It's important to note that this imagined scenario where Sony use Navi and Microsoft use Vega wouldn't have an inevitable winner. It could go all sorts of ways. Maybe Microsoft does get the highest TF card, and their Xbox One X experience lets them cool it effectively without much extra cost. There's rumors that Navi isn't as effective or power-thrifty as meant to be, and maybe PS5 could end up needing extra cooling redesign and downclocks at the last minute, which make it just as expensive as Xbox but notably less powerful.

Or, maybe Vega has higher TF but a lack of efficiency, and the usage of chip space for new server-specific features makes the next Xbox less performant than expected. Meanwhile, a careful Navi design with smartly customized gaming-relevant features allows PS5 to produce graphics basically indistinguishable from Anaconda, but at a much lower price.

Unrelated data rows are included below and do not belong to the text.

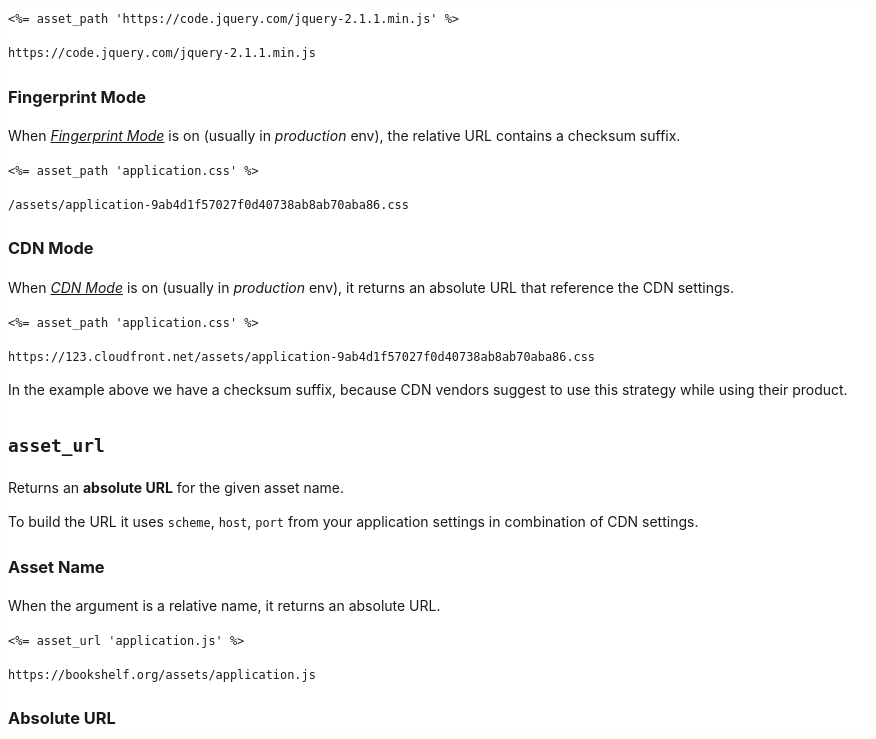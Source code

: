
 ```erb
<%= asset_path 'https://code.jquery.com/jquery-2.1.1.min.js' %>
```

```html
https://code.jquery.com/jquery-2.1.1.min.js
```

### Fingerprint Mode

When [_Fingerprint Mode_](/assets/overview#fingerprint-mode) is on (usually in _production_ env), the relative URL contains a checksum suffix.

```erb
<%= asset_path 'application.css' %>
```

```html
/assets/application-9ab4d1f57027f0d40738ab8ab70aba86.css
```

### CDN Mode

When [_CDN Mode_](/assets/content-delivery-network) is on (usually in _production_ env), it returns an absolute URL that reference the CDN settings.

```erb
<%= asset_path 'application.css' %>
```

```html
https://123.cloudfront.net/assets/application-9ab4d1f57027f0d40738ab8ab70aba86.css
```

<p class="notice">
  In the example above we have a checksum suffix, because CDN vendors suggest to use this strategy while using their product.
</p>

## `asset_url`

Returns an **absolute URL** for the given asset name.

To build the URL it uses `scheme`, `host`, `port` from your application settings in combination of CDN settings.

### Asset Name

When the argument is a relative name, it returns an absolute URL.

```erb
<%= asset_url 'application.js' %>
```

```html
https://bookshelf.org/assets/application.js
```

### Absolute URL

In other words, neither choice is necessarily bad. Both have potential drawbacks, but both also have potential advantages for what the different platforms hope to accomplish. And no matter what they design for, some tech bets simply don't pan out.
This is the best explanation I have heard in the last few pages of the Next Xbox Vega vs PS5 Navi situation. Thank you
 

Deleted member 1589

User requested account closure
Banned
Oct 25, 2017
8,576
It's quite a lot, and dunno if everyone's interested in the nitty gritty. But here you go:

I found several Japanese SIE patents from Saito Hideyuki along with a single (combined?) US application that appear to be relevant.

The patents were filed across 2015 and 2016.

Note: This is an illustrative embodiment in a patent application. i.e. Maybe parts of it will make it into a product, maybe all of it, maybe none of it.

But it perhaps gives an idea of what Sony has been researching. And does seem in line with what Cerny talked about in terms of customisations across the stack to optimise performance.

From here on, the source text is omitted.